- **WHAT YOU WILL DO**:
The reply must return each line of the data exactly.
** Opening PROVIDED MATERIAL block **
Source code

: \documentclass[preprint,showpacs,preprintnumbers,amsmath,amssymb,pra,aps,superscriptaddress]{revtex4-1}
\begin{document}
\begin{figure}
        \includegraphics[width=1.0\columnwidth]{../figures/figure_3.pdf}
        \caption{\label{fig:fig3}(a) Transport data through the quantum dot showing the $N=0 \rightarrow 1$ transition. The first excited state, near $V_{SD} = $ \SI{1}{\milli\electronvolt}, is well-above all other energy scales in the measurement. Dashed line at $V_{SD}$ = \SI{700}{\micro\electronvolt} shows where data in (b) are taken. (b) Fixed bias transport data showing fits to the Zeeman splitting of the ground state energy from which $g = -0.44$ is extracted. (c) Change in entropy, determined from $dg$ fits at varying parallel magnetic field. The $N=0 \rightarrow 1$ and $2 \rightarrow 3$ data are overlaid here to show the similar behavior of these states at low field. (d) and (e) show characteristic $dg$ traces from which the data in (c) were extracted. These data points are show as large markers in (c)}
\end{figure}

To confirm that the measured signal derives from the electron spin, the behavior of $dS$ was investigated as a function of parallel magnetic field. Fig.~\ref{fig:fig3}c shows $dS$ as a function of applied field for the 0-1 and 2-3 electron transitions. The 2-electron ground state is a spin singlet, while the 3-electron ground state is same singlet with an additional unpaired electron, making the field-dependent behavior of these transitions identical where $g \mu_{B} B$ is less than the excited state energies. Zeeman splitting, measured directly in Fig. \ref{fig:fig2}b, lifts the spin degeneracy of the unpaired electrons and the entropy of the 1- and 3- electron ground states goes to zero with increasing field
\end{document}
** Closing PROVIDED MATERIAL block **
- **RESULT OF THIS TASK**:
Source code

: \documentclass[preprint,showpacs,preprintnumbers,amsmath,amssymb,pra,aps,superscriptaddress]{revtex4-1}
\begin{document}
\begin{figure}
        \includegraphics[width=1.0\columnwidth]{../figures/figure_3.pdf}
        \caption{\label{fig:fig3}(a) Transport data through the quantum dot showing the $N=0 \rightarrow 1$ transition. The first excited state, near $V_{SD} = $ \SI{1}{\milli\electronvolt}, is well-above all other energy scales in the measurement. Dashed line at $V_{SD}$ = \SI{700}{\micro\electronvolt} shows where data in (b) are taken. (b) Fixed bias transport data showing fits to the Zeeman splitting of the ground state energy from which $g = -0.44$ is extracted. (c) Change in entropy, determined from $dg$ fits at varying parallel magnetic field. The $N=0 \rightarrow 1$ and $2 \rightarrow 3$ data are overlaid here to show the similar behavior of these states at low field. (d) and (e) show characteristic $dg$ traces from which the data in (c) were extracted. These data points are show as large markers in (c)}
\end{figure}

To confirm that the measured signal derives from the electron spin, the behavior of $dS$ was investigated as a function of parallel magnetic field. Fig.~\ref{fig:fig3}c shows $dS$ as a function of applied field for the 0-1 and 2-3 electron transitions. The 2-electron ground state is a spin singlet, while the 3-electron ground state is same singlet with an additional unpaired electron, making the field-dependent behavior of these transitions identical where $g \mu_{B} B$ is less than the excited state energies. Zeeman splitting, measured directly in Fig. \ref{fig:fig2}b, lifts the spin degeneracy of the unpaired electrons and the entropy of the 1- and 3- electron ground states goes to zero with increasing field
\end{document}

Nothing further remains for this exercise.